» What to produce
Write out only the lines from the start of the entries up to and including the line with "### Static Analysis Tools"; please skip the pictures.

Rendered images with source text
━━━
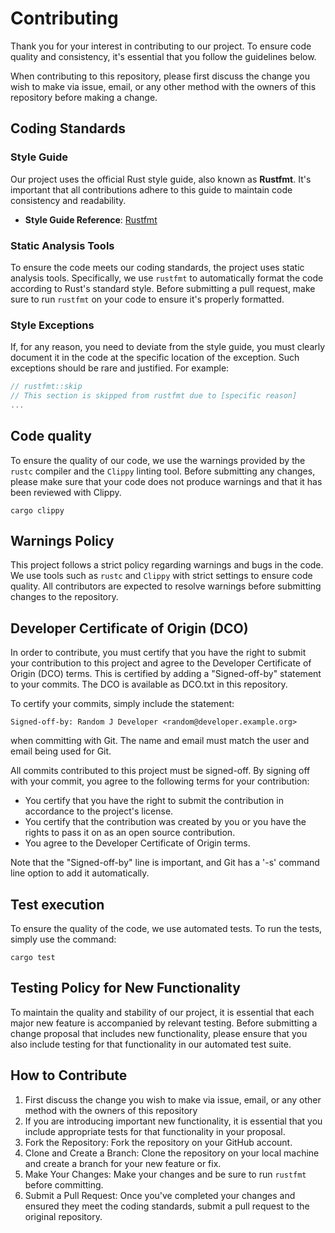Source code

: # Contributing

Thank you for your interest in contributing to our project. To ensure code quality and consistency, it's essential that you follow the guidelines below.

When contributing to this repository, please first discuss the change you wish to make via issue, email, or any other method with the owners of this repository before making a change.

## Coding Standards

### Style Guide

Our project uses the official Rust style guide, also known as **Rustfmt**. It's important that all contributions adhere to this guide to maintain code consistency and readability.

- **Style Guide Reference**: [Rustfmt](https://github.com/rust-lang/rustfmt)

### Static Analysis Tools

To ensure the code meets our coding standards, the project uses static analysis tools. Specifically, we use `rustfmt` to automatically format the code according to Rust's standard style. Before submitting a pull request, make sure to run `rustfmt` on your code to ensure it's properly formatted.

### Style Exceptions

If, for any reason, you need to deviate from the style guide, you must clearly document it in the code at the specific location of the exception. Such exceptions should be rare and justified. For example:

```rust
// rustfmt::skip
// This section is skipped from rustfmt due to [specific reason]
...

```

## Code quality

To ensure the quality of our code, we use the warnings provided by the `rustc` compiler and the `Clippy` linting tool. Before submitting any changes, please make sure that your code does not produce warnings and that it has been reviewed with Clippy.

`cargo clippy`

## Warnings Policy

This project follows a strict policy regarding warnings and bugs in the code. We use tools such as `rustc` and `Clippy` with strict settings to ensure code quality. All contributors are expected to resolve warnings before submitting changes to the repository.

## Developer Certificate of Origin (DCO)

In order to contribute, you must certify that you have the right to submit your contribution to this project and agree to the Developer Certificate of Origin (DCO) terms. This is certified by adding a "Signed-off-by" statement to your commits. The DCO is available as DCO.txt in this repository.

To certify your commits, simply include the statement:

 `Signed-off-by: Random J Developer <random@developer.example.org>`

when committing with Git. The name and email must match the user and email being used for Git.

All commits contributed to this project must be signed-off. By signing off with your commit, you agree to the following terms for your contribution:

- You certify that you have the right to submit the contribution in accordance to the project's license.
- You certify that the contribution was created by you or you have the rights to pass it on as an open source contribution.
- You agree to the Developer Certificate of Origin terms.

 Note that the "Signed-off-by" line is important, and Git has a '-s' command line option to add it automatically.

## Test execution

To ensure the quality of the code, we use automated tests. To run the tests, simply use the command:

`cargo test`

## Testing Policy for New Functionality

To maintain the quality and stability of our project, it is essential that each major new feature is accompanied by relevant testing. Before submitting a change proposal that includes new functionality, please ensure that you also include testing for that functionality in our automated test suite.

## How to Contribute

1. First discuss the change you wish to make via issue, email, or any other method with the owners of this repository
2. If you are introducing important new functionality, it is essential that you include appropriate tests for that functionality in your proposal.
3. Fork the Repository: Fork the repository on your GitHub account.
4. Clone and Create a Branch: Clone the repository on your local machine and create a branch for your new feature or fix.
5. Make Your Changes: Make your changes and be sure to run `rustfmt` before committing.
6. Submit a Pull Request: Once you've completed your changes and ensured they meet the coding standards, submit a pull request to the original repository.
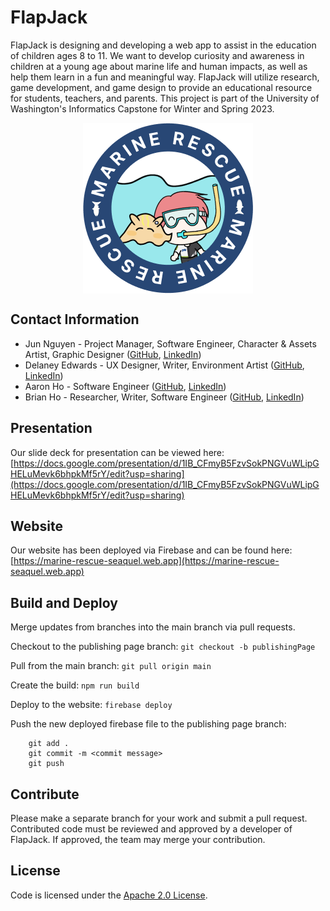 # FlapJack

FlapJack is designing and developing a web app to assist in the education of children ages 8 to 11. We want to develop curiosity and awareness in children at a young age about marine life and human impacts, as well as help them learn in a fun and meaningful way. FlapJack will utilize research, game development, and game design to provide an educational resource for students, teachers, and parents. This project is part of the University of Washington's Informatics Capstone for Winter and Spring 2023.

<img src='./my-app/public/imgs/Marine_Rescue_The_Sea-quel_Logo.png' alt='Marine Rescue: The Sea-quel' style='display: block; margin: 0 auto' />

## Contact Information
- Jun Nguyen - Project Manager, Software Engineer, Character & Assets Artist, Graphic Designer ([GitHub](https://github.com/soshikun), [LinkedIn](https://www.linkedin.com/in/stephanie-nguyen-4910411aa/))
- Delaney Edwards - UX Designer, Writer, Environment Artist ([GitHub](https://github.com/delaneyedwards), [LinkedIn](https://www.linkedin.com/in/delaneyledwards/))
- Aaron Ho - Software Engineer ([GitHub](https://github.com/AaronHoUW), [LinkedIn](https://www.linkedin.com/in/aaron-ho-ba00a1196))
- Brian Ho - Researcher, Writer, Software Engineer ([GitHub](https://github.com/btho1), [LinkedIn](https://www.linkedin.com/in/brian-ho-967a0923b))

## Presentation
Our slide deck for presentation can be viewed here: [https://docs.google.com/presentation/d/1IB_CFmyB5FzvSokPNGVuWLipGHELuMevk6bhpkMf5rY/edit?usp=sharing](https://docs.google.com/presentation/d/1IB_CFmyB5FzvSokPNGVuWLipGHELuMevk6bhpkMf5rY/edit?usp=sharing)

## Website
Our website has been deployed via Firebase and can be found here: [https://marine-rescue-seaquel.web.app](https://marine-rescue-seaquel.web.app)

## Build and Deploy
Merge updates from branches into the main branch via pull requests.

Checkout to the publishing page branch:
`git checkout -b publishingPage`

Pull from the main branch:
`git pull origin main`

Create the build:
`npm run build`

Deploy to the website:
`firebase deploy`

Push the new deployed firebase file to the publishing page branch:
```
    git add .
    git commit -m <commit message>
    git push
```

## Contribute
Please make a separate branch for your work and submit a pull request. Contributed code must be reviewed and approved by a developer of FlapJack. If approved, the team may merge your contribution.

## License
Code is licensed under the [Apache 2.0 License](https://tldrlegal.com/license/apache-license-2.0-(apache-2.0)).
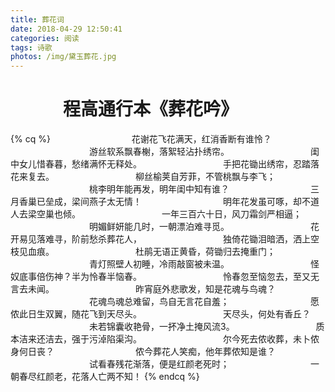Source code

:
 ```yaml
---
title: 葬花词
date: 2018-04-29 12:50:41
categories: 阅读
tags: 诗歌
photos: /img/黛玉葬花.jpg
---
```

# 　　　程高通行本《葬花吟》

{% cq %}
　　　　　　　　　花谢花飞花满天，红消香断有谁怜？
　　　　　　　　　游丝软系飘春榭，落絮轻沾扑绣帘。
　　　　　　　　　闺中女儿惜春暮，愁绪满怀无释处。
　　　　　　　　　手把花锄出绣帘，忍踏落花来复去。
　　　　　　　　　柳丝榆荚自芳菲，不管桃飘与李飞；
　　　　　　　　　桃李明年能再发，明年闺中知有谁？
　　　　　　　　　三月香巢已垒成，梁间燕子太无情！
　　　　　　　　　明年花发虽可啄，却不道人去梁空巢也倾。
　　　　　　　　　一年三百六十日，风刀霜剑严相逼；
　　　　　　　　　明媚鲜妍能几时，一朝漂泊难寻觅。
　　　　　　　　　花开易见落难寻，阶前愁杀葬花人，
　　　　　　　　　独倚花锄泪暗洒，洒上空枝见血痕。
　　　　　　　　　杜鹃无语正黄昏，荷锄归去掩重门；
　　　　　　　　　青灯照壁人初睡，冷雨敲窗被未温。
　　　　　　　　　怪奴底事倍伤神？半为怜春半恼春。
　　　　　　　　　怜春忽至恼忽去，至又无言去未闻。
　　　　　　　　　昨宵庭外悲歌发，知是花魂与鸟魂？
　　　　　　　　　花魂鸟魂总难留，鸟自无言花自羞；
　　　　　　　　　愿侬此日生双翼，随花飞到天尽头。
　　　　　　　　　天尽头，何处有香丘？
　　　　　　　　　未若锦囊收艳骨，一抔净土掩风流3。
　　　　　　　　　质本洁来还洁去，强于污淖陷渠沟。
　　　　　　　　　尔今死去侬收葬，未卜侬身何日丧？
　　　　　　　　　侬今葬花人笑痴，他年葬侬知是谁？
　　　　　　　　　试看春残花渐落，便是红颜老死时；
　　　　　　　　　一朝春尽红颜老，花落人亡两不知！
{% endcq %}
━━━
» Your response
Source code

: # Contributing

Thank you for your interest in contributing to our project. To ensure code quality and consistency, it's essential that you follow the guidelines below.

When contributing to this repository, please first discuss the change you wish to make via issue, email, or any other method with the owners of this repository before making a change.

## Coding Standards

### Style Guide

Our project uses the official Rust style guide, also known as **Rustfmt**. It's important that all contributions adhere to this guide to maintain code consistency and readability.

- **Style Guide Reference**: [Rustfmt](https://github.com/rust-lang/rustfmt)

### Static Analysis Tools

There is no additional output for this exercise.